[WORK ORDER] Starting at the line that contains "instead of +25%)", transcribe each line exactly through the last line of the data. Include nothing else.

RECORDS SUPPLIED START

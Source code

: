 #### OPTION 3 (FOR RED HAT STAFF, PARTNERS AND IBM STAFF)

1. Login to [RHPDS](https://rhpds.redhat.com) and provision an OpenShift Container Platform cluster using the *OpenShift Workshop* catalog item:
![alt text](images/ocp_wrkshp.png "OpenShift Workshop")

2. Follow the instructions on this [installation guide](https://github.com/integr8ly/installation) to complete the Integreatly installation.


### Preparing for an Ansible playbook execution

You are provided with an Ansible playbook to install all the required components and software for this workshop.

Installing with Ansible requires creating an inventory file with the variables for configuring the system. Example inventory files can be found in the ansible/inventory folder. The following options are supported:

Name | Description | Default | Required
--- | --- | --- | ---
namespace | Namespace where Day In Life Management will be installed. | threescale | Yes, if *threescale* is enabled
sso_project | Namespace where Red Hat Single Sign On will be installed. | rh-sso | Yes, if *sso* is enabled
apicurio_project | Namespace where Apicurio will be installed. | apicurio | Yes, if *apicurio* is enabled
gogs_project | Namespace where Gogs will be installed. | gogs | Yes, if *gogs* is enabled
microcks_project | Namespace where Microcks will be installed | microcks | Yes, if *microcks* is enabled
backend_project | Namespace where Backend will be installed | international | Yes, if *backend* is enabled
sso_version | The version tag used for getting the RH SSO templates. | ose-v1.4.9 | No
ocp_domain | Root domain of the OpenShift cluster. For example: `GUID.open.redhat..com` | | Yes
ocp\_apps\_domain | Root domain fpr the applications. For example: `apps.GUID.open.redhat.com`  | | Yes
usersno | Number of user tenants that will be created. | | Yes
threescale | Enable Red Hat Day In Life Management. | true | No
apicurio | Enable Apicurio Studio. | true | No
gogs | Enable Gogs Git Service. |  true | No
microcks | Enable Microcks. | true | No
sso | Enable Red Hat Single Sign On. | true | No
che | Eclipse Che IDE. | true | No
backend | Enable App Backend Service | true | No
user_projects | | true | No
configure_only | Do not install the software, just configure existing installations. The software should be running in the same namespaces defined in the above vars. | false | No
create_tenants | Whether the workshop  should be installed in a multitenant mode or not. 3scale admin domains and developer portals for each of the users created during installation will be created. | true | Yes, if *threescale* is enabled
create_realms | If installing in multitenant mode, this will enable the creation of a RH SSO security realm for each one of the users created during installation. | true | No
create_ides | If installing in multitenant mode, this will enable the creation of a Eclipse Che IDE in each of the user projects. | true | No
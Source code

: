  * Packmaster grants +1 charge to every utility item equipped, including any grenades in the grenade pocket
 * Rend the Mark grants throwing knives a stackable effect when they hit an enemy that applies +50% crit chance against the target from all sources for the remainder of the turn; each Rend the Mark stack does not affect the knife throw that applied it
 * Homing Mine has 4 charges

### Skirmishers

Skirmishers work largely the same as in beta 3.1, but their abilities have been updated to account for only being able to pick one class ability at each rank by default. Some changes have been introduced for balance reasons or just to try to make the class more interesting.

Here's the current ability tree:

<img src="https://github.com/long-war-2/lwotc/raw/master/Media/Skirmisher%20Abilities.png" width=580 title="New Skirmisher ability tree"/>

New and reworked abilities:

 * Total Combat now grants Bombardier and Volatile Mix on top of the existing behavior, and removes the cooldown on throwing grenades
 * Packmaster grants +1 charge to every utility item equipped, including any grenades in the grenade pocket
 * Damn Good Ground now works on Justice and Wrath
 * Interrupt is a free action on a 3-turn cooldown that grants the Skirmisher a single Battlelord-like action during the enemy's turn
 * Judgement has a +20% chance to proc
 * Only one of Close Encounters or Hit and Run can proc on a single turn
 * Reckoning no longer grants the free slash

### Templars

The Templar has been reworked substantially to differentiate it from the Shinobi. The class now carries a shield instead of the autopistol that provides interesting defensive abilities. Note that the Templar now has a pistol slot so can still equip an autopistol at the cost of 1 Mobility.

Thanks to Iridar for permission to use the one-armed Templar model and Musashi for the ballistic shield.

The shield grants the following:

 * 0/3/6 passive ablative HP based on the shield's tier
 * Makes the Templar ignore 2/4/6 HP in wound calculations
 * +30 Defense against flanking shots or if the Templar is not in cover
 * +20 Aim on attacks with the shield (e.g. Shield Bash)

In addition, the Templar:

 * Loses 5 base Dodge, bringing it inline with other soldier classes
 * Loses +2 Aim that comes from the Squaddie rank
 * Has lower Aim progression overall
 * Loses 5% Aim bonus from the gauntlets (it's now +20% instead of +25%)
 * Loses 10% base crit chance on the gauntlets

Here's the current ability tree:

RECORDS SUPPLIED END

[ANSWER TO THIS TASK]
 * Loses 5% Aim bonus from the gauntlets (it's now +20% instead of +25%)
 * Loses 10% base crit chance on the gauntlets

Here's the current ability tree:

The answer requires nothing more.